Requirement >> Among these entries, how many lines have the string "utils" in them? Only the number is needed.
Top of Exercise data
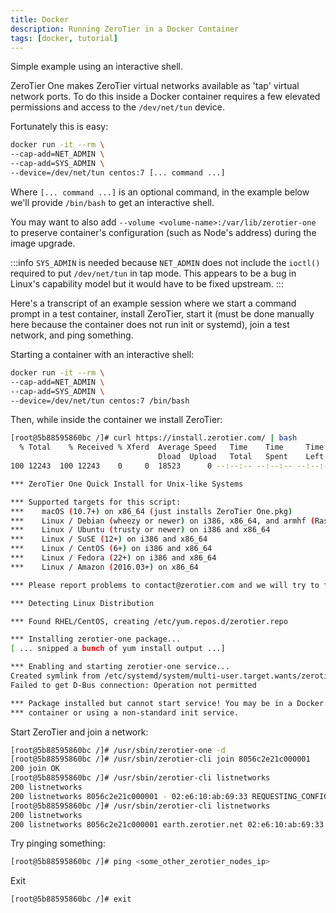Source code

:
 ```yaml
---
title: Docker
description: Running ZeroTier in a Docker Container
tags: [docker, tutorial]
---
```


Simple example using an interactive shell.

ZeroTier One makes ZeroTier virtual networks available as 'tap' virtual network ports. To do this inside a Docker container requires a few elevated permissions and access to the `/dev/net/tun` device.

Fortunately this is easy:

```sh
docker run -it --rm \
--cap-add=NET_ADMIN \
--cap-add=SYS_ADMIN \
--device=/dev/net/tun centos:7 [... command ...]
```

Where `[... command ...]` is an optional command, in the example below we'll provide `/bin/bash` to get an interactive shell.

You may want to also add ```--volume <volume-name>:/var/lib/zerotier-one``` to preserve container's configuration (such as Node's address) during the image upgrade.

:::info
`SYS_ADMIN` is needed because `NET_ADMIN` does not include the `ioctl()` required to put `/dev/net/tun` in tap mode. This appears to be a bug in Linux's capability model but it would have to be fixed upstream.
:::

Here's a transcript of an example session where we start a command prompt in a test container, install ZeroTier, start it (must be done manually here because the container does not run init or systemd), join a test network, and ping something.

Starting a container with an interactive shell:

```sh
docker run -it --rm \
--cap-add=NET_ADMIN \
--cap-add=SYS_ADMIN \
--device=/dev/net/tun centos:7 /bin/bash
```

Then, while inside the container we install ZeroTier:

```sh
[root@5b88595860bc /]# curl https://install.zerotier.com/ | bash
  % Total    % Received % Xferd  Average Speed   Time    Time     Time  Current
                                 Dload  Upload   Total   Spent    Left  Speed
100 12243  100 12243    0     0  18523      0 --:--:-- --:--:-- --:--:-- 18550

*** ZeroTier One Quick Install for Unix-like Systems

*** Supported targets for this script:
***    macOS (10.7+) on x86_64 (just installs ZeroTier One.pkg)
***    Linux / Debian (wheezy or newer) on i386, x86_64, and armhf (Raspbian/jessie only)
***    Linux / Ubuntu (trusty or newer) on i386 and x86_64
***    Linux / SuSE (12+) on i386 and x86_64
***    Linux / CentOS (6+) on i386 and x86_64
***    Linux / Fedora (22+) on i386 and x86_64
***    Linux / Amazon (2016.03+) on x86_64

*** Please report problems to contact@zerotier.com and we will try to fix ASAP!

*** Detecting Linux Distribution

*** Found RHEL/CentOS, creating /etc/yum.repos.d/zerotier.repo

*** Installing zerotier-one package...
[ ... snipped a bunch of yum install output ...]

*** Enabling and starting zerotier-one service...
Created symlink from /etc/systemd/system/multi-user.target.wants/zerotier-one.service to /usr/lib/systemd/system/zerotier-one.service.
Failed to get D-Bus connection: Operation not permitted

*** Package installed but cannot start service! You may be in a Docker
*** container or using a non-standard init service.
```

Start ZeroTier and join a network:

```sh
[root@5b88595860bc /]# /usr/sbin/zerotier-one -d
[root@5b88595860bc /]# /usr/sbin/zerotier-cli join 8056c2e21c000001
200 join OK
[root@5b88595860bc /]# /usr/sbin/zerotier-cli listnetworks
200 listnetworks
200 listnetworks 8056c2e21c000001 - 02:e6:10:ab:69:33 REQUESTING_CONFIGURATION PRIVATE zt0 -
[root@5b88595860bc /]# /usr/sbin/zerotier-cli listnetworks
200 listnetworks
200 listnetworks 8056c2e21c000001 earth.zerotier.net 02:e6:10:ab:69:33 OK PUBLIC zt0 fd80:56c2:e21c:0000:0199:93e6:10b7:8bf1/88,28.183.140.10/7
```

Try pinging something:

```sh
[root@5b88595860bc /]# ping <some_other_zerotier_nodes_ip>
```

Exit

```sh
[root@5b88595860bc /]# exit
```
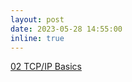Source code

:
 ```yaml
---
layout: post
date: 2023-05-28 14:55:00
inline: true
---
```


<a href="https://seyoungnam.github.io/network/02-tcpip/">02 TCP/IP Basics</a>

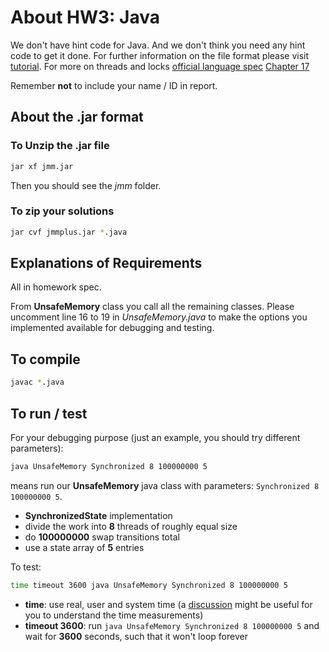 # About HW3: Java

We don't have hint code for Java. And we don't think you need any hint code to get it done. For further information on the file format please visit [tutorial](https://docs.oracle.com/javase/tutorial/deployment/jar/index.html). For more on threads and locks [official language spec](https://docs.oracle.com/javase/specs/jls/se13/html/index.html) [Chapter 17](https://docs.oracle.com/javase/specs/jls/se13/html/jls-17.html)

Remember **not** to include your name / ID in report.


## About the .jar format

### To Unzip the .jar file
```bash
jar xf jmm.jar
```
Then you should see the *jmm* folder.

### To zip your solutions
```bash
jar cvf jmmplus.jar *.java
```

## Explanations of Requirements

All in homework spec.

From **UnsafeMemory** class you call all the remaining classes. Please uncomment line 16 to 19 in *UnsafeMemory.java* to make the options you implemented available for debugging and testing.

## To compile
```bash
javac *.java
```

## To run / test

For your debugging purpose (just an example, you should try different parameters):
```bash
java UnsafeMemory Synchronized 8 100000000 5
```
means run our **UnsafeMemory** java class with parameters: ```Synchronized 8 100000000 5```.
- **SynchronizedState** implementation
- divide the work into **8** threads of roughly equal size
- do **100000000** swap transitions total
- use a state array of **5** entries

To test:
```bash
time timeout 3600 java UnsafeMemory Synchronized 8 100000000 5
```
- **time**: use real, user and system time (a [discussion](https://blog.gceasy.io/2016/12/08/real-time-greater-than-user-and-sys-time/) might be useful for you to understand the time measurements)
- **timeout 3600**: run ```java UnsafeMemory Synchronized 8 100000000 5``` and wait for **3600** seconds, such that it won't loop forever



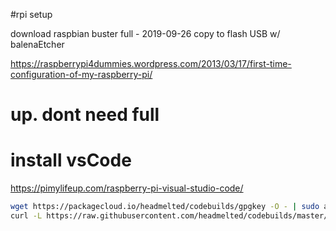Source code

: #rpi setup

download raspbian buster full - 2019-09-26
copy to flash USB w/ balenaEtcher

https://raspberrypi4dummies.wordpress.com/2013/03/17/first-time-configuration-of-my-raspberry-pi/

# up. dont need full

# install vsCode
https://pimylifeup.com/raspberry-pi-visual-studio-code/
```bash
wget https://packagecloud.io/headmelted/codebuilds/gpgkey -O - | sudo apt-key add -
curl -L https://raw.githubusercontent.com/headmelted/codebuilds/master/docs/installers/apt.sh | sudo bash
```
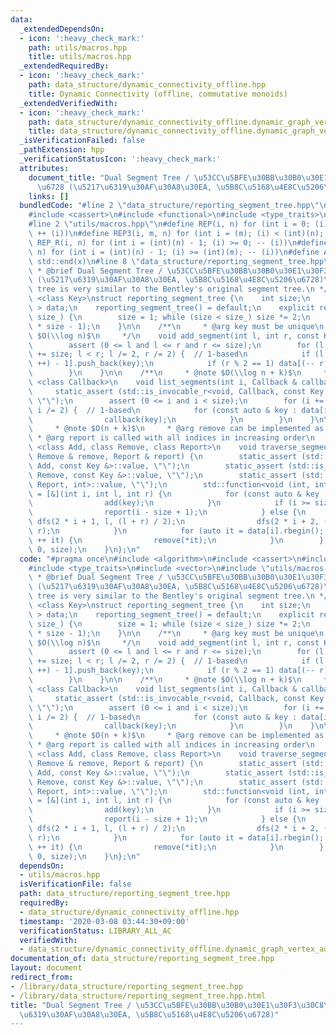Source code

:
 ```yaml
---
data:
  _extendedDependsOn:
  - icon: ':heavy_check_mark:'
    path: utils/macros.hpp
    title: utils/macros.hpp
  _extendedRequiredBy:
  - icon: ':heavy_check_mark:'
    path: data_structure/dynamic_connectivity_offline.hpp
    title: Dynamic Connectivity (offline, commutative monoids)
  _extendedVerifiedWith:
  - icon: ':heavy_check_mark:'
    path: data_structure/dynamic_connectivity_offline.dynamic_graph_vertex_add_component_sum.test.cpp
    title: data_structure/dynamic_connectivity_offline.dynamic_graph_vertex_add_component_sum.test.cpp
  _isVerificationFailed: false
  _pathExtension: hpp
  _verificationStatusIcon: ':heavy_check_mark:'
  attributes:
    document_title: "Dual Segment Tree / \u53CC\u5BFE\u30BB\u30B0\u30E1\u30F3\u30C8\
      \u6728 (\u5217\u6319\u30AF\u30A8\u30EA, \u5B8C\u5168\u4E8C\u5206\u6728)"
    links: []
  bundledCode: "#line 2 \"data_structure/reporting_segment_tree.hpp\"\n#include <algorithm>\n\
    #include <cassert>\n#include <functional>\n#include <type_traits>\n#include <vector>\n\
    #line 2 \"utils/macros.hpp\"\n#define REP(i, n) for (int i = 0; (i) < (int)(n);\
    \ ++ (i))\n#define REP3(i, m, n) for (int i = (m); (i) < (int)(n); ++ (i))\n#define\
    \ REP_R(i, n) for (int i = (int)(n) - 1; (i) >= 0; -- (i))\n#define REP3R(i, m,\
    \ n) for (int i = (int)(n) - 1; (i) >= (int)(m); -- (i))\n#define ALL(x) std::begin(x),\
    \ std::end(x)\n#line 8 \"data_structure/reporting_segment_tree.hpp\"\n\n/**\n\
    \ * @brief Dual Segment Tree / \u53CC\u5BFE\u30BB\u30B0\u30E1\u30F3\u30C8\u6728\
    \ (\u5217\u6319\u30AF\u30A8\u30EA, \u5B8C\u5168\u4E8C\u5206\u6728)\n * @note This\
    \ tree is very similar to the Bentley's original segment tree.\n */\ntemplate\
    \ <class Key>\nstruct reporting_segment_tree {\n    int size;\n    std::vector<std::vector<Key>\
    \ > data;\n    reporting_segment_tree() = default;\n    explicit reporting_segment_tree(int\
    \ size_) {\n        size = 1; while (size < size_) size *= 2;\n        data.resize(2\
    \ * size - 1);\n    }\n\n    /**\n     * @arg key must be unique\n     * @note\
    \ $O(\\log n)$\n     */\n    void add_segment(int l, int r, const Key & key) {\n\
    \        assert (0 <= l and l <= r and r <= size);\n        for (l += size, r\
    \ += size; l < r; l /= 2, r /= 2) {  // 1-based\n            if (l % 2 == 1) data[(l\
    \ ++) - 1].push_back(key);\n            if (r % 2 == 1) data[(-- r) - 1].push_back(key);\n\
    \        }\n    }\n\n    /**\n     * @note $O(\\log n + k)$\n     */\n    template\
    \ <class Callback>\n    void list_segments(int i, Callback & callback) {\n   \
    \     static_assert (std::is_invocable_r<void, Callback, const Key &>::value,\
    \ \"\");\n        assert (0 <= i and i < size);\n        for (i += size; i > 0;\
    \ i /= 2) {  // 1-based\n            for (const auto & key : data[i - 1]) {\n\
    \                callback(key);\n            }\n        }\n    }\n\n    /**\n\
    \     * @note $O(n + k)$\n     * @arg remove can be implemented as undo\n    \
    \ * @arg report is called with all indices in increasing order\n     */\n    template\
    \ <class Add, class Remove, class Report>\n    void traverse_segments(Add & add,\
    \ Remove & remove, Report & report) {\n        static_assert (std::is_invocable_r<void,\
    \ Add, const Key &>::value, \"\");\n        static_assert (std::is_invocable_r<void,\
    \ Remove, const Key &>::value, \"\");\n        static_assert (std::is_invocable_r<void,\
    \ Report, int>::value, \"\");\n        std::function<void (int, int, int)> dfs\
    \ = [&](int i, int l, int r) {\n            for (const auto & key : data[i]) {\n\
    \                add(key);\n            }\n            if (i >= size - 1) {\n\
    \                report(i - size + 1);\n            } else {\n               \
    \ dfs(2 * i + 1, l, (l + r) / 2);\n                dfs(2 * i + 2, (l + r) / 2,\
    \ r);\n            }\n            for (auto it = data[i].rbegin(); it != data[i].rend();\
    \ ++ it) {\n                remove(*it);\n            }\n        };\n        dfs(0,\
    \ 0, size);\n    }\n};\n"
  code: "#pragma once\n#include <algorithm>\n#include <cassert>\n#include <functional>\n\
    #include <type_traits>\n#include <vector>\n#include \"utils/macros.hpp\"\n\n/**\n\
    \ * @brief Dual Segment Tree / \u53CC\u5BFE\u30BB\u30B0\u30E1\u30F3\u30C8\u6728\
    \ (\u5217\u6319\u30AF\u30A8\u30EA, \u5B8C\u5168\u4E8C\u5206\u6728)\n * @note This\
    \ tree is very similar to the Bentley's original segment tree.\n */\ntemplate\
    \ <class Key>\nstruct reporting_segment_tree {\n    int size;\n    std::vector<std::vector<Key>\
    \ > data;\n    reporting_segment_tree() = default;\n    explicit reporting_segment_tree(int\
    \ size_) {\n        size = 1; while (size < size_) size *= 2;\n        data.resize(2\
    \ * size - 1);\n    }\n\n    /**\n     * @arg key must be unique\n     * @note\
    \ $O(\\log n)$\n     */\n    void add_segment(int l, int r, const Key & key) {\n\
    \        assert (0 <= l and l <= r and r <= size);\n        for (l += size, r\
    \ += size; l < r; l /= 2, r /= 2) {  // 1-based\n            if (l % 2 == 1) data[(l\
    \ ++) - 1].push_back(key);\n            if (r % 2 == 1) data[(-- r) - 1].push_back(key);\n\
    \        }\n    }\n\n    /**\n     * @note $O(\\log n + k)$\n     */\n    template\
    \ <class Callback>\n    void list_segments(int i, Callback & callback) {\n   \
    \     static_assert (std::is_invocable_r<void, Callback, const Key &>::value,\
    \ \"\");\n        assert (0 <= i and i < size);\n        for (i += size; i > 0;\
    \ i /= 2) {  // 1-based\n            for (const auto & key : data[i - 1]) {\n\
    \                callback(key);\n            }\n        }\n    }\n\n    /**\n\
    \     * @note $O(n + k)$\n     * @arg remove can be implemented as undo\n    \
    \ * @arg report is called with all indices in increasing order\n     */\n    template\
    \ <class Add, class Remove, class Report>\n    void traverse_segments(Add & add,\
    \ Remove & remove, Report & report) {\n        static_assert (std::is_invocable_r<void,\
    \ Add, const Key &>::value, \"\");\n        static_assert (std::is_invocable_r<void,\
    \ Remove, const Key &>::value, \"\");\n        static_assert (std::is_invocable_r<void,\
    \ Report, int>::value, \"\");\n        std::function<void (int, int, int)> dfs\
    \ = [&](int i, int l, int r) {\n            for (const auto & key : data[i]) {\n\
    \                add(key);\n            }\n            if (i >= size - 1) {\n\
    \                report(i - size + 1);\n            } else {\n               \
    \ dfs(2 * i + 1, l, (l + r) / 2);\n                dfs(2 * i + 2, (l + r) / 2,\
    \ r);\n            }\n            for (auto it = data[i].rbegin(); it != data[i].rend();\
    \ ++ it) {\n                remove(*it);\n            }\n        };\n        dfs(0,\
    \ 0, size);\n    }\n};\n"
  dependsOn:
  - utils/macros.hpp
  isVerificationFile: false
  path: data_structure/reporting_segment_tree.hpp
  requiredBy:
  - data_structure/dynamic_connectivity_offline.hpp
  timestamp: '2020-03-08 03:44:30+09:00'
  verificationStatus: LIBRARY_ALL_AC
  verifiedWith:
  - data_structure/dynamic_connectivity_offline.dynamic_graph_vertex_add_component_sum.test.cpp
documentation_of: data_structure/reporting_segment_tree.hpp
layout: document
redirect_from:
- /library/data_structure/reporting_segment_tree.hpp
- /library/data_structure/reporting_segment_tree.hpp.html
title: "Dual Segment Tree / \u53CC\u5BFE\u30BB\u30B0\u30E1\u30F3\u30C8\u6728 (\u5217\
  \u6319\u30AF\u30A8\u30EA, \u5B8C\u5168\u4E8C\u5206\u6728)"
---
```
Bottom of Exercise data
Solution >> 5